What is required =
Repeat each record word for word.
=== Section Start ===
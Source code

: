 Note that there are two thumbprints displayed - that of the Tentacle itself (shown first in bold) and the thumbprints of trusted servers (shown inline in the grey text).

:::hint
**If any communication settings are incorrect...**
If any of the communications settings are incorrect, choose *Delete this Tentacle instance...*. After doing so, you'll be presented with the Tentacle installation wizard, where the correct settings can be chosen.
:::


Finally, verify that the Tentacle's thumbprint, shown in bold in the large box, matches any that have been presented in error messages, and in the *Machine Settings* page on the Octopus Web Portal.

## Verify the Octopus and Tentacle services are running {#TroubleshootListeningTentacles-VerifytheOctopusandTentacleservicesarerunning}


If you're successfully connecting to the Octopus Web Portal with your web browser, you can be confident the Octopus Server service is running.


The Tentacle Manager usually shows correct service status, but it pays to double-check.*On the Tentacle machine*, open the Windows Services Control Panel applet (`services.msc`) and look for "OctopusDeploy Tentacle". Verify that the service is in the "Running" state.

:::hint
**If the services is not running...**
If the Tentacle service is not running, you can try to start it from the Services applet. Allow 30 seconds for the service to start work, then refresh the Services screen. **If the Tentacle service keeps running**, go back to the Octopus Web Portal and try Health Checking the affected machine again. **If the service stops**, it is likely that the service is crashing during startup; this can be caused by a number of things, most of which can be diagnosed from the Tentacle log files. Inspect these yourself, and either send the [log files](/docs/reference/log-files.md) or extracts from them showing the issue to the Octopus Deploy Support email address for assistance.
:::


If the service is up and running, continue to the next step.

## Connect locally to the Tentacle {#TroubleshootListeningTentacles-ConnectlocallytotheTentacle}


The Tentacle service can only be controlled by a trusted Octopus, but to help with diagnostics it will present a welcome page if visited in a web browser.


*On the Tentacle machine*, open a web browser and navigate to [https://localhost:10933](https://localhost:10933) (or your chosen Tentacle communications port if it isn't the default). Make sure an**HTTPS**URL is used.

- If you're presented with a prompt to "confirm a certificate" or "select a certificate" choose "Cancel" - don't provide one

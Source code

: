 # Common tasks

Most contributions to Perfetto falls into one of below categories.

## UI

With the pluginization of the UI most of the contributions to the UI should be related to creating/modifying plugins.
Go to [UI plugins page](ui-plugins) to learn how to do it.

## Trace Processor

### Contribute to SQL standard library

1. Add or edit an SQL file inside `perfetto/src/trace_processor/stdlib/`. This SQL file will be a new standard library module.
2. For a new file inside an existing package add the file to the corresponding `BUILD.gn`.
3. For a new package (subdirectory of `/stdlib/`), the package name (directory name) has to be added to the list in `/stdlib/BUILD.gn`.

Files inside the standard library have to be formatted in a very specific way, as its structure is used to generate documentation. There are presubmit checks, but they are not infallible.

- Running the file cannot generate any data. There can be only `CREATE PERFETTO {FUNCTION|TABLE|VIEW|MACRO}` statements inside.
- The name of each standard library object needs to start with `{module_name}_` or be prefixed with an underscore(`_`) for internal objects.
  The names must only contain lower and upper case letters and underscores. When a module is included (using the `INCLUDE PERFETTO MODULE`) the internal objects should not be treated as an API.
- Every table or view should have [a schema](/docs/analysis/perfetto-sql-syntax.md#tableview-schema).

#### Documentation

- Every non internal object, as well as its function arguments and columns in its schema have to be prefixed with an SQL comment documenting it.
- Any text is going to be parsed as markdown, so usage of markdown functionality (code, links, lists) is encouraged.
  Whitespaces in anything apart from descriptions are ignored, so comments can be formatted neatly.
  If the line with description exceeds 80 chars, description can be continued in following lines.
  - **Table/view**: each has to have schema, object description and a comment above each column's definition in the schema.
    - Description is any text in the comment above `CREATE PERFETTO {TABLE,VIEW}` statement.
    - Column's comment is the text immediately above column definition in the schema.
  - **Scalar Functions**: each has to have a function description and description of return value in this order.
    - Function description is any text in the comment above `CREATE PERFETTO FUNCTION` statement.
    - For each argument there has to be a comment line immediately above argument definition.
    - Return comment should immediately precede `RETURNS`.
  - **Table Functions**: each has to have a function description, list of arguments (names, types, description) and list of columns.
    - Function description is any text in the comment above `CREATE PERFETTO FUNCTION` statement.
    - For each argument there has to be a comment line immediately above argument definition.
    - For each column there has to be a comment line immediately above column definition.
=== Section End ===
Task answer =
Source code

: Note that there are two thumbprints displayed - that of the Tentacle itself (shown first in bold) and the thumbprints of trusted servers (shown inline in the grey text).

:::hint
**If any communication settings are incorrect...**
If any of the communications settings are incorrect, choose *Delete this Tentacle instance...*. After doing so, you'll be presented with the Tentacle installation wizard, where the correct settings can be chosen.
:::


Finally, verify that the Tentacle's thumbprint, shown in bold in the large box, matches any that have been presented in error messages, and in the *Machine Settings* page on the Octopus Web Portal.

## Verify the Octopus and Tentacle services are running {#TroubleshootListeningTentacles-VerifytheOctopusandTentacleservicesarerunning}


If you're successfully connecting to the Octopus Web Portal with your web browser, you can be confident the Octopus Server service is running.


The Tentacle Manager usually shows correct service status, but it pays to double-check.*On the Tentacle machine*, open the Windows Services Control Panel applet (`services.msc`) and look for "OctopusDeploy Tentacle". Verify that the service is in the "Running" state.

:::hint
**If the services is not running...**
If the Tentacle service is not running, you can try to start it from the Services applet. Allow 30 seconds for the service to start work, then refresh the Services screen. **If the Tentacle service keeps running**, go back to the Octopus Web Portal and try Health Checking the affected machine again. **If the service stops**, it is likely that the service is crashing during startup; this can be caused by a number of things, most of which can be diagnosed from the Tentacle log files. Inspect these yourself, and either send the [log files](/docs/reference/log-files.md) or extracts from them showing the issue to the Octopus Deploy Support email address for assistance.
:::


If the service is up and running, continue to the next step.

## Connect locally to the Tentacle {#TroubleshootListeningTentacles-ConnectlocallytotheTentacle}


The Tentacle service can only be controlled by a trusted Octopus, but to help with diagnostics it will present a welcome page if visited in a web browser.


*On the Tentacle machine*, open a web browser and navigate to [https://localhost:10933](https://localhost:10933) (or your chosen Tentacle communications port if it isn't the default). Make sure an**HTTPS**URL is used.

- If you're presented with a prompt to "confirm a certificate" or "select a certificate" choose "Cancel" - don't provide one

Source code

: # Common tasks

Most contributions to Perfetto falls into one of below categories.

## UI

With the pluginization of the UI most of the contributions to the UI should be related to creating/modifying plugins.
Go to [UI plugins page](ui-plugins) to learn how to do it.

## Trace Processor

### Contribute to SQL standard library

1. Add or edit an SQL file inside `perfetto/src/trace_processor/stdlib/`. This SQL file will be a new standard library module.
2. For a new file inside an existing package add the file to the corresponding `BUILD.gn`.
3. For a new package (subdirectory of `/stdlib/`), the package name (directory name) has to be added to the list in `/stdlib/BUILD.gn`.

Files inside the standard library have to be formatted in a very specific way, as its structure is used to generate documentation. There are presubmit checks, but they are not infallible.

- Running the file cannot generate any data. There can be only `CREATE PERFETTO {FUNCTION|TABLE|VIEW|MACRO}` statements inside.
- The name of each standard library object needs to start with `{module_name}_` or be prefixed with an underscore(`_`) for internal objects.
  The names must only contain lower and upper case letters and underscores. When a module is included (using the `INCLUDE PERFETTO MODULE`) the internal objects should not be treated as an API.
- Every table or view should have [a schema](/docs/analysis/perfetto-sql-syntax.md#tableview-schema).

#### Documentation

- Every non internal object, as well as its function arguments and columns in its schema have to be prefixed with an SQL comment documenting it.
- Any text is going to be parsed as markdown, so usage of markdown functionality (code, links, lists) is encouraged.
  Whitespaces in anything apart from descriptions are ignored, so comments can be formatted neatly.
  If the line with description exceeds 80 chars, description can be continued in following lines.
  - **Table/view**: each has to have schema, object description and a comment above each column's definition in the schema.
    - Description is any text in the comment above `CREATE PERFETTO {TABLE,VIEW}` statement.
    - Column's comment is the text immediately above column definition in the schema.
  - **Scalar Functions**: each has to have a function description and description of return value in this order.
    - Function description is any text in the comment above `CREATE PERFETTO FUNCTION` statement.
    - For each argument there has to be a comment line immediately above argument definition.
    - Return comment should immediately precede `RETURNS`.
  - **Table Functions**: each has to have a function description, list of arguments (names, types, description) and list of columns.
    - Function description is any text in the comment above `CREATE PERFETTO FUNCTION` statement.
    - For each argument there has to be a comment line immediately above argument definition.
    - For each column there has to be a comment line immediately above column definition.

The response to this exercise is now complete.